Task to carry out
Search the records for the word "Context" and copy each line in which it appears.

Records to process
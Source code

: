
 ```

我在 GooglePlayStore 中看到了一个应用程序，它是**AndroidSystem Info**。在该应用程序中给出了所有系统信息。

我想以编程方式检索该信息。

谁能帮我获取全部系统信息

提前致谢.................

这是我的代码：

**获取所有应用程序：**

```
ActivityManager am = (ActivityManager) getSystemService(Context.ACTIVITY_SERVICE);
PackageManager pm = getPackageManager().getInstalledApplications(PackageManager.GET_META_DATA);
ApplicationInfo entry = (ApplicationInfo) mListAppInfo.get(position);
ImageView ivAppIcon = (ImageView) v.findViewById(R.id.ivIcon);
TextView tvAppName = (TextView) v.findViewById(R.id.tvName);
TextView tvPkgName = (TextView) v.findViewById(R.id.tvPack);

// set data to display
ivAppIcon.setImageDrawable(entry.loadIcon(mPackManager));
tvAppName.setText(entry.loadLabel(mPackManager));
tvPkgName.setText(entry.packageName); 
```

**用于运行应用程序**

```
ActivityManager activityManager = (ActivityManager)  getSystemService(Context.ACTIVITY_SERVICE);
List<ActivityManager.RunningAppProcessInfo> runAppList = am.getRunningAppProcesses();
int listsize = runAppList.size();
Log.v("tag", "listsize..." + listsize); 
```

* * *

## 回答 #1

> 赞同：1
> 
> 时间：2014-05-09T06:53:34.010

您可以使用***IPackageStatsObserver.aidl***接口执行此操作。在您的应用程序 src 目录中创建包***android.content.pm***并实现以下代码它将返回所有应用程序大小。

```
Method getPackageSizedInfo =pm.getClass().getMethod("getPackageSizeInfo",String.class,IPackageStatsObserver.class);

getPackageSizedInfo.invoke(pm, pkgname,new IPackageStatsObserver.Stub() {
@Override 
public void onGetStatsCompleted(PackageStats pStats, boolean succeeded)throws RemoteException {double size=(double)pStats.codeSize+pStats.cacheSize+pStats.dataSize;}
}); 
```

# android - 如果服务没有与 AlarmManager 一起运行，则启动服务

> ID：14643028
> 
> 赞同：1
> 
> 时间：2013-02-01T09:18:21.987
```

Finished exercise
ActivityManager am = (ActivityManager) getSystemService(Context.ACTIVITY_SERVICE);
ActivityManager activityManager = (ActivityManager)  getSystemService(Context.ACTIVITY_SERVICE);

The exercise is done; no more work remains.